(Extracted records)
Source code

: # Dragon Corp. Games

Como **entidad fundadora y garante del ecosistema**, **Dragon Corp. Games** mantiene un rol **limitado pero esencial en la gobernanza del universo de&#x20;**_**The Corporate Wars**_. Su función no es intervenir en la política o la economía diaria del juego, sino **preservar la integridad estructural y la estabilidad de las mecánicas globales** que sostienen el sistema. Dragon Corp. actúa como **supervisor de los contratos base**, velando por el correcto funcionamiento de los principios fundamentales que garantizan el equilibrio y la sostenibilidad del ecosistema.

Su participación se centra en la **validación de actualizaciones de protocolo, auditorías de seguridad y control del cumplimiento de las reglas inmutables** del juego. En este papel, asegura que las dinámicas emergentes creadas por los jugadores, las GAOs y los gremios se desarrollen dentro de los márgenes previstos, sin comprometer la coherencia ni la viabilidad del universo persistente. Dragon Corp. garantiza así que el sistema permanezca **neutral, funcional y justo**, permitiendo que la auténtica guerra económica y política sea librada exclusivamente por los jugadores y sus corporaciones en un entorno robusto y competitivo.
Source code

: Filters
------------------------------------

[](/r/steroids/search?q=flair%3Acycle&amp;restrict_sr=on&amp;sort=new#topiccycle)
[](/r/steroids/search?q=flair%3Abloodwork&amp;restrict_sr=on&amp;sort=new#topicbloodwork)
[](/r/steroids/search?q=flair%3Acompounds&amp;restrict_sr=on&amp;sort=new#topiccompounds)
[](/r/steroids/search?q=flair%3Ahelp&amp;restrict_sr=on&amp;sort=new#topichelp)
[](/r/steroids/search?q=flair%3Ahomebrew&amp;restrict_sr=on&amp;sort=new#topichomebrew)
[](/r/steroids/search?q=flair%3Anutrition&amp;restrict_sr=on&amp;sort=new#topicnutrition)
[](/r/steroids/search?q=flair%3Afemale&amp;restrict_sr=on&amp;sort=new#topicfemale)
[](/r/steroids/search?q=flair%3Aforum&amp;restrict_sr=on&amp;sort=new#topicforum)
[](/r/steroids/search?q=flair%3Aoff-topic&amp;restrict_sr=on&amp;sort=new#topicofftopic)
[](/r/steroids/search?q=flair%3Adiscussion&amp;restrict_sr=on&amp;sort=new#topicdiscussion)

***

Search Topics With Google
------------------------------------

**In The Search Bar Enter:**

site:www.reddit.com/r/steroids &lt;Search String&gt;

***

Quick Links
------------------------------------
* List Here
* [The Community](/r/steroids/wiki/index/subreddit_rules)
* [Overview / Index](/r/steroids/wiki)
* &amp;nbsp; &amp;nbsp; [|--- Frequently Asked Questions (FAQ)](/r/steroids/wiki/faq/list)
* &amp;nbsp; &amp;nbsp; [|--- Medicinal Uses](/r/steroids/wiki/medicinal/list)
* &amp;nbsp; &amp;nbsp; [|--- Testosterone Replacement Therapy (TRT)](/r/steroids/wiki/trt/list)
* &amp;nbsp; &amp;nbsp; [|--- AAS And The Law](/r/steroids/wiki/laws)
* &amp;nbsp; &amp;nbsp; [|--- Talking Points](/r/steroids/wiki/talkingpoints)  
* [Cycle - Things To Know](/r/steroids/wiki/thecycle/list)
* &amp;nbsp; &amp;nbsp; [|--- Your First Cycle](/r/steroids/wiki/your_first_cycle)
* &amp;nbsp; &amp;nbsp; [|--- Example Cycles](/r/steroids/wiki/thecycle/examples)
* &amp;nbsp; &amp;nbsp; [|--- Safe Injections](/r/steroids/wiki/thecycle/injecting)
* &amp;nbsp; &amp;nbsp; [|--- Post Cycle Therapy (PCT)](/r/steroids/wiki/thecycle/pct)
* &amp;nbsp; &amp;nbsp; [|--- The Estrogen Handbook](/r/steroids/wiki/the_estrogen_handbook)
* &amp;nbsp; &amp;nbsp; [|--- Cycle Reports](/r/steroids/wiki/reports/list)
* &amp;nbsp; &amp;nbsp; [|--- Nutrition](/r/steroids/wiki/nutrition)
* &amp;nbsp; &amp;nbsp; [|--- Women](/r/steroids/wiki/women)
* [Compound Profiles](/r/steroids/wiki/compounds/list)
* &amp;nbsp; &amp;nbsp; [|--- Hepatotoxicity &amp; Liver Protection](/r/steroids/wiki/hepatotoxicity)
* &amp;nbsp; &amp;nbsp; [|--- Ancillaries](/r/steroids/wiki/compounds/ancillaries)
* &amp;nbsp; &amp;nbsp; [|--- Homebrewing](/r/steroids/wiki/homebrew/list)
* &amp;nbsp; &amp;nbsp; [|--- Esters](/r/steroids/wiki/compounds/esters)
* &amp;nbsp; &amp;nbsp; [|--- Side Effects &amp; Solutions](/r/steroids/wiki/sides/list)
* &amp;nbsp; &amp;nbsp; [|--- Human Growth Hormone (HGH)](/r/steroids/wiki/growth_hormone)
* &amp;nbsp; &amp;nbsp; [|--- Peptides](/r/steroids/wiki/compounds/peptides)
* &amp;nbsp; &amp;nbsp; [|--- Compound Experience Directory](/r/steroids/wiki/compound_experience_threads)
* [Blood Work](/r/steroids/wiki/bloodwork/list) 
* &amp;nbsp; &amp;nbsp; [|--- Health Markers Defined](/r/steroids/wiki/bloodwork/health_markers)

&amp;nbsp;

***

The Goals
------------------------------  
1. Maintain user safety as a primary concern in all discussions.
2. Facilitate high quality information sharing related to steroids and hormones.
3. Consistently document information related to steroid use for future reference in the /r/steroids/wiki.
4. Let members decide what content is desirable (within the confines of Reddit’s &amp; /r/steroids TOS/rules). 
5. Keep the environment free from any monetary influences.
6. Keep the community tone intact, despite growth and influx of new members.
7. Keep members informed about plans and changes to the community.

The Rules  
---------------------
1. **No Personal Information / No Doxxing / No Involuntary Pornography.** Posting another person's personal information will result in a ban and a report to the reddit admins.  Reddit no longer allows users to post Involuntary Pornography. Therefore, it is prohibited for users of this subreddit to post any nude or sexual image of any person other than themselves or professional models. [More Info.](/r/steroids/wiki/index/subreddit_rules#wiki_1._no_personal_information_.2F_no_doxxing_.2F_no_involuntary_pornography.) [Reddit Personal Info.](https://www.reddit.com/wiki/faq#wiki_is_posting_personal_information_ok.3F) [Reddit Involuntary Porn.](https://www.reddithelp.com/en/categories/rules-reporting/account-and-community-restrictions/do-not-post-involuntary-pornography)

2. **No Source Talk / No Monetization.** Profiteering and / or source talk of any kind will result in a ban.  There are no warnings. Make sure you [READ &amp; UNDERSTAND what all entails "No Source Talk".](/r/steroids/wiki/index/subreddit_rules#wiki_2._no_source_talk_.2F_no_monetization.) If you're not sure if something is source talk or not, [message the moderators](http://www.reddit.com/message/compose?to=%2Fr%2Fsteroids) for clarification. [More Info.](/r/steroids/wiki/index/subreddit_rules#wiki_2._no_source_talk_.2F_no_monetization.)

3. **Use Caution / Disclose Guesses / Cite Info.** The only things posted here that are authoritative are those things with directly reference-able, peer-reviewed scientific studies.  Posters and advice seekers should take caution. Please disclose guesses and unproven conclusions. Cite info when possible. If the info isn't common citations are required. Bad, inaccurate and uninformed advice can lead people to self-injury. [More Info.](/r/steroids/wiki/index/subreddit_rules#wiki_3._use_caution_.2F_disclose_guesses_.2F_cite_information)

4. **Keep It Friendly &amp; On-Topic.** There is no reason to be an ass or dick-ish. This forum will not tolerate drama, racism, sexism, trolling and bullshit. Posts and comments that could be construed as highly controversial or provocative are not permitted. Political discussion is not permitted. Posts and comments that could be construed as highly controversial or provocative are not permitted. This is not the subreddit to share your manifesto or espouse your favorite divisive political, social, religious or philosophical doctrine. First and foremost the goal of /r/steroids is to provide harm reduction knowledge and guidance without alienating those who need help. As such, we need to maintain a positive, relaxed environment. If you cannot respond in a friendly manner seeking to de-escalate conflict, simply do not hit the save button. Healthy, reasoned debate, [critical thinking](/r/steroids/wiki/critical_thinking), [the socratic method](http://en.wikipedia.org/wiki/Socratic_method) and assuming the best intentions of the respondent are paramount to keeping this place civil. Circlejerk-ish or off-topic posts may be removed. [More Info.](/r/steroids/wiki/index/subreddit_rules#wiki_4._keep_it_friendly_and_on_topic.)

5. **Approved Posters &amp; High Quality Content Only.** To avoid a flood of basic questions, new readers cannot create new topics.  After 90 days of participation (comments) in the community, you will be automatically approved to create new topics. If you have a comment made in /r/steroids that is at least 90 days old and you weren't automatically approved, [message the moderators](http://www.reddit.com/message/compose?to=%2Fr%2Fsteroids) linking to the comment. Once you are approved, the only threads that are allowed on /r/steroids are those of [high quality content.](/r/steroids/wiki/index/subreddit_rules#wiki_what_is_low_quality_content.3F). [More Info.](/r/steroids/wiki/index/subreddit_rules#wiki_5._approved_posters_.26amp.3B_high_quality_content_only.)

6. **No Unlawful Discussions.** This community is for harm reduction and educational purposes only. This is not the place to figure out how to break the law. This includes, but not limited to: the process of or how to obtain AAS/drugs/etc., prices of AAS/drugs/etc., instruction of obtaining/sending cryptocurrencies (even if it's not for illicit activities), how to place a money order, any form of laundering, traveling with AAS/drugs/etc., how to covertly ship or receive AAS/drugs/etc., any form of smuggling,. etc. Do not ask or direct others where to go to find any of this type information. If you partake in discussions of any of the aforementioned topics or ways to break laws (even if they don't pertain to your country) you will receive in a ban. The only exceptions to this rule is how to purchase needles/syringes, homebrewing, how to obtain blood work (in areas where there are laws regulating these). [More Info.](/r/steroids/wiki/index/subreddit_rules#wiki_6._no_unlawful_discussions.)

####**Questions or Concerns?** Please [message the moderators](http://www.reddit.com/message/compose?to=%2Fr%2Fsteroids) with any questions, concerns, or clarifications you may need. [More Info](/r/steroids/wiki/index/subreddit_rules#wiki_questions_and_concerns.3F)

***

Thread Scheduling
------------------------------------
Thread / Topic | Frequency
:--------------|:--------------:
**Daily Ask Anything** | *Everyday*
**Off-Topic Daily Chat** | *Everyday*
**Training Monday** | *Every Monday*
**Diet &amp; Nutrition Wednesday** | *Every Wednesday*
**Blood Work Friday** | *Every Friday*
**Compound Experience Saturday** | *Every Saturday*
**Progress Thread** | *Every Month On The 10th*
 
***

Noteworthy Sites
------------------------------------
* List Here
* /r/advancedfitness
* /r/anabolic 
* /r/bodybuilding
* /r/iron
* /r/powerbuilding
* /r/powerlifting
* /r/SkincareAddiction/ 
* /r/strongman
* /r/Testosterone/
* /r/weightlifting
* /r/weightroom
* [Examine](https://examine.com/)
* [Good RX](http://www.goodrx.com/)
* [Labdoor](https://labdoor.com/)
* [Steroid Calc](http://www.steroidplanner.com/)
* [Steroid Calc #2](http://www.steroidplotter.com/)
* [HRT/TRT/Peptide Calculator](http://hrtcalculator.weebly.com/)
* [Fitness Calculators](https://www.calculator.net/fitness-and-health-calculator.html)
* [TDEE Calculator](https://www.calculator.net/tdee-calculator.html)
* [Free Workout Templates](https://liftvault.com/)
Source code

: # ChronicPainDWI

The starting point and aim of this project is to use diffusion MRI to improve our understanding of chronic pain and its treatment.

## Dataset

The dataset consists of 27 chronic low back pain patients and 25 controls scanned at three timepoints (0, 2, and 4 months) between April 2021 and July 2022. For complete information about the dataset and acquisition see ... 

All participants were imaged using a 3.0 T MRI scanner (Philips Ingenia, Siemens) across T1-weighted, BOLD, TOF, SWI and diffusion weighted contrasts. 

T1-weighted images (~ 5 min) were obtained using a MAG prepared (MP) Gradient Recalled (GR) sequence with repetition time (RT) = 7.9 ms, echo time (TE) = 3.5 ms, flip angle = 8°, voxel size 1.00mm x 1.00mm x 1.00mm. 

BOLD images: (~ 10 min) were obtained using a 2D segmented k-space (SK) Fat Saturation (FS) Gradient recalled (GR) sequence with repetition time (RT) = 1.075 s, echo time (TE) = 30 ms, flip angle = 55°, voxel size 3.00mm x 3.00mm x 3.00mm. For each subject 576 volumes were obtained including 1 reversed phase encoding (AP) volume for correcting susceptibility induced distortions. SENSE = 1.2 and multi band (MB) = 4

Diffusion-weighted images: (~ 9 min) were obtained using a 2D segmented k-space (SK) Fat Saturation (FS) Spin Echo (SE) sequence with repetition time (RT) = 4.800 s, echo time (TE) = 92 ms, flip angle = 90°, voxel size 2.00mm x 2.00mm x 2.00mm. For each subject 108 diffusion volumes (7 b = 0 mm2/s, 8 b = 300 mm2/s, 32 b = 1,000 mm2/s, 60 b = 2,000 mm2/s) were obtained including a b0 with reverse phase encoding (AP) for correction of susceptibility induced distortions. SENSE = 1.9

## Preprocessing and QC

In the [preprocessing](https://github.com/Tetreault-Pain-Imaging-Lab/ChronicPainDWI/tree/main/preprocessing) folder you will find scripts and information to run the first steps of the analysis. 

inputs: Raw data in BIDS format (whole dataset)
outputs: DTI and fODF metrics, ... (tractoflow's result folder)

Exercise prompt
Restate, word for word, the final stretch of the entries above: the line containing "## Preprocessing and QC" and every line after it, up to and including the last.

Answer section
## Preprocessing and QC

In the [preprocessing](https://github.com/Tetreault-Pain-Imaging-Lab/ChronicPainDWI/tree/main/preprocessing) folder you will find scripts and information to run the first steps of the analysis. 

inputs: Raw data in BIDS format (whole dataset)
outputs: DTI and fODF metrics, ... (tractoflow's result folder)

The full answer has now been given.